Dr Alex Rogers, scientific director of International Programme on the State of the Ocean which convened a workshop at Oxford University, along with the International Union for
Conservation of Nature (IUCN), said the next generation would suffer if species are allowed to go extinct.
   
"As we considered the cumulative effect of what humankind does to the ocean the implications became far worse than we had individually realised. This is a very serious situation demanding unequivocal action at every level.
   
"We are looking at consequences for humankind that will impact in our lifetime and, worse, our children's and generations beyond that," he was quoted as saying.
   
The scientists have called for a range of urgent measures to cut carbon emissions, reduce over-fishing, shut unsustainable fisheries, create protected areas in the seas, and cut pollution.

Problems multiplying


Meanwhile the health of the world's oceans is declining much faster than originally thought under siege from pollution, overfishing and other man-made problems all at once scientists say in a new report.

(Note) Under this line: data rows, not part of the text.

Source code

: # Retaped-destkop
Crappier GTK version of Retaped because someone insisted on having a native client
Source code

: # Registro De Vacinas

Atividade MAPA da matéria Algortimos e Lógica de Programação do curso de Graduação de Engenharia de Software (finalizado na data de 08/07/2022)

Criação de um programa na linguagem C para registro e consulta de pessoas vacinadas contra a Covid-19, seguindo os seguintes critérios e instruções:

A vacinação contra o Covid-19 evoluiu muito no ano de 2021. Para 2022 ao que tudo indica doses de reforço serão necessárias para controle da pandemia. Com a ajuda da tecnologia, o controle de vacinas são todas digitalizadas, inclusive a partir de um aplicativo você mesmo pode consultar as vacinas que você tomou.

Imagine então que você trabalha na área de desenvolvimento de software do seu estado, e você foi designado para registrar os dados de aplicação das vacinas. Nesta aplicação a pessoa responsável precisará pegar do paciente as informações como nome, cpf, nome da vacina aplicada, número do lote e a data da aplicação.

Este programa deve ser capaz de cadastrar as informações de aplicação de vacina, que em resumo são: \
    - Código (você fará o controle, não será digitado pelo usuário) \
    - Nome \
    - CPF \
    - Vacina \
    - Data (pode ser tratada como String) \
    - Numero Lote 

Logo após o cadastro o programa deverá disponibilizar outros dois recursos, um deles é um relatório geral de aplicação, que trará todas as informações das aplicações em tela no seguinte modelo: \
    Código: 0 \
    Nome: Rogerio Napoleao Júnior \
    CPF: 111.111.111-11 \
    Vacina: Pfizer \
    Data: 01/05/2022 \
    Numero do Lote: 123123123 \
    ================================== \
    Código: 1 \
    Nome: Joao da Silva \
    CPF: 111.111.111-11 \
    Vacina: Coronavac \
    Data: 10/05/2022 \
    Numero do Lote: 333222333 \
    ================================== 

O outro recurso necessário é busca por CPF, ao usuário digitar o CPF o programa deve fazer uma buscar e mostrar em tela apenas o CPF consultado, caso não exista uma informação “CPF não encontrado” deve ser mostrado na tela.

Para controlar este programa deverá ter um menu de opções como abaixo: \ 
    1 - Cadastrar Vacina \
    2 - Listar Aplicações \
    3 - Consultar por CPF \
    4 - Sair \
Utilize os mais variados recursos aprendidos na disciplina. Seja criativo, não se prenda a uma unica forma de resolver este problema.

The mix of interacting ingredients is in place for a mass extinction in the world's oceans, said a report by a top panel of scientists that will be presented to the United Nations on Tuesday.
   
The report says the troubles from global warming and other factors are worse when they combine with each other.

Factors include dead zones from farm run-off, an increase in acidity from too much carbon dioxide, habitat destruction and melting sea ice, along with overfishing.
   
"Things seem to be going wrong on several different levels," said Carl Lundin, director of global marine programs at the International Union for Conservation of Nature, which helped produce the report with the International Programme on the State of the Ocean. The conclusions follow an international meeting this spring in England to discuss the fate of the world's oceans.
   
Some of the changes affecting the world's seas all of which have been warned about individually in the past are happening faster than the worst case scenarios that were predicted just a few years ago, the report said.

"It was a more dire report than any of us thought because we look at our own little issues," Lundin said in an interview. "When you put them all together, it's a pretty bleak situation."

The combination of problems suggests there's a brewing worldwide die-off of species that would rival past mass extinctions, scientists said in the document. Coral deaths alone would be considered a mass extinction, according to study chief author Alex Rogers of the University of Oxford. A single bleaching event in 1998 killed one-sixth of the world's tropical coral reefs.

Lundin pointed to deaths of 1,000-year-old coral in the Indian Ocean and called it "really unprecedented."

"We now face losing marine species and entire marine ecosystems, such as coral reefs, within a single generation," the report said.
   
Carbon dioxide from the burning of coal and other fossil fuels ends up sinking in the ocean which then becomes more acidic. Warmer ocean temperatures also are shifting species from their normal habitats, Rogers said.